Data extracted from a collection:
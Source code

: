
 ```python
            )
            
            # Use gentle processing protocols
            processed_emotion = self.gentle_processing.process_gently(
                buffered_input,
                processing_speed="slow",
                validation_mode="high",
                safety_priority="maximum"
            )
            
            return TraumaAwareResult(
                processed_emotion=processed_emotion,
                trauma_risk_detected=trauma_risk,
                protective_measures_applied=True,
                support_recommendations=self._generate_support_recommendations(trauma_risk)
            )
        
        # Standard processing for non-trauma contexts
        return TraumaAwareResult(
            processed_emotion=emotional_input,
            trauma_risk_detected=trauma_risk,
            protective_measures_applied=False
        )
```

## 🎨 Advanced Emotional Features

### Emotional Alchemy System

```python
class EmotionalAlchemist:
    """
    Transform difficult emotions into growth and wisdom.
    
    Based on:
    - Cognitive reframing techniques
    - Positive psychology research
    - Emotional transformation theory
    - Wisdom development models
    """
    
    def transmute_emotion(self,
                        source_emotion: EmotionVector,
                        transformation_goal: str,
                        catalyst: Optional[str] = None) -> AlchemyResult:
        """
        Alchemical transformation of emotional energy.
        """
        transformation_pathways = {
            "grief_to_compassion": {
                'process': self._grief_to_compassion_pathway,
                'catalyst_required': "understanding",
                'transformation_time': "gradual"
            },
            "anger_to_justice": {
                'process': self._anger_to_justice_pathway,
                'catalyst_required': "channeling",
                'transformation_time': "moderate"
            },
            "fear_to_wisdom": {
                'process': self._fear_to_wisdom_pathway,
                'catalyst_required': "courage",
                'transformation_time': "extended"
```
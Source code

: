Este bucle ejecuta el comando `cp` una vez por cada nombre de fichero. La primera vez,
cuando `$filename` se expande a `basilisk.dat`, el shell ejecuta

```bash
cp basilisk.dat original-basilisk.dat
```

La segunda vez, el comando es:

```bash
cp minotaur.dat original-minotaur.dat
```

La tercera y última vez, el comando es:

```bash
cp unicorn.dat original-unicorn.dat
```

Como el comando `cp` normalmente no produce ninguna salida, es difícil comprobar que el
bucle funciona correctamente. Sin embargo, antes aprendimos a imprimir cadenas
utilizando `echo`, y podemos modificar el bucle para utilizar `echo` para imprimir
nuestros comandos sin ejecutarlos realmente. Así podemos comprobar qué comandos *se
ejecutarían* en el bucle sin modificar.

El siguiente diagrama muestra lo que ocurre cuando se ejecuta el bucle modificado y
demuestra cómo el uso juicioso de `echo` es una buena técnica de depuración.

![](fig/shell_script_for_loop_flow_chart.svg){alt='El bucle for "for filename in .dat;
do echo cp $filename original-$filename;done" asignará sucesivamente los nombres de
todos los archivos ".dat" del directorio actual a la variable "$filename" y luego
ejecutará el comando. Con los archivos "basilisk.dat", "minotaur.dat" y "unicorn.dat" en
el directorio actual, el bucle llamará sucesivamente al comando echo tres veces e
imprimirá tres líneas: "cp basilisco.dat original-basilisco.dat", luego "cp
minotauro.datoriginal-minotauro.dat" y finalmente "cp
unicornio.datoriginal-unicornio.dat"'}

Task prompt: The answer must be a single number: the count of lines in the entries above that contain "comprobar".

Result of the task: 2